--- Assignment ---
Among the lines below, count those with "never". Give the total alone.
Source information Block Start
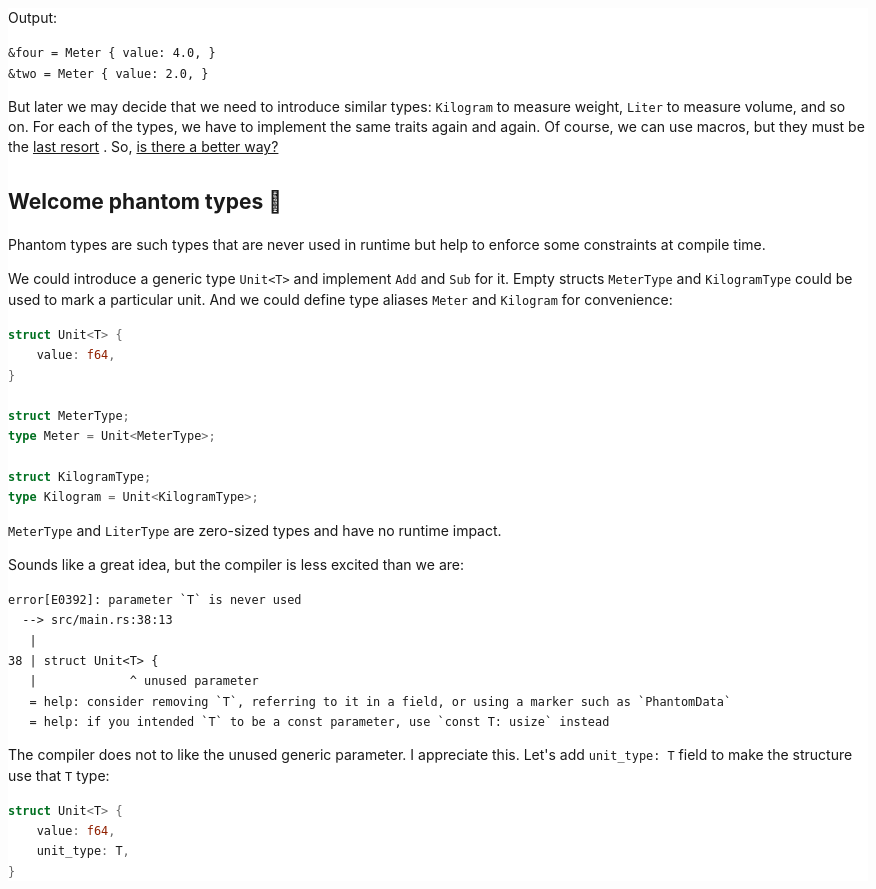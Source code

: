Output:

```
&four = Meter { value: 4.0, }
&two = Meter { value: 2.0, }
```

But later we may decide that we need to introduce similar types: `Kilogram` to measure weight, `Liter` to measure volume, and so on. For each of the types, we have to implement the same traits again and again. Of course, we can use macros, but they must be the [last resort](https://www.youtube.com/watch?v=j0lSpNtjPM8) . So, [is there a better way?](https://www.youtube.com/watch?v=uOfTiTsSnM0)

Welcome phantom types 👻
------------------------

Phantom types are such types that are never used in runtime but help to enforce some constraints at compile time.

We could introduce a generic type `Unit<T>` and implement `Add` and `Sub` for it. Empty structs `MeterType` and `KilogramType` could be used to mark a particular unit. And we could define type aliases `Meter` and `Kilogram` for convenience:

```rust
struct Unit<T> {
    value: f64,
}

struct MeterType;
type Meter = Unit<MeterType>;

struct KilogramType;
type Kilogram = Unit<KilogramType>;
```

`MeterType` and `LiterType` are zero-sized types and have no runtime impact.

Sounds like a great idea, but the compiler is less excited than we are:

```
error[E0392]: parameter `T` is never used
  --> src/main.rs:38:13
   |
38 | struct Unit<T> {
   |             ^ unused parameter
   = help: consider removing `T`, referring to it in a field, or using a marker such as `PhantomData`
   = help: if you intended `T` to be a const parameter, use `const T: usize` instead
```

The compiler does not to like the unused generic parameter. I appreciate this. Let's add `unit_type: T` field to make the structure use that `T` type:

```rust
struct Unit<T> {
    value: f64,
    unit_type: T,
}
```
Source information Block End
--- Reply to the task ---
2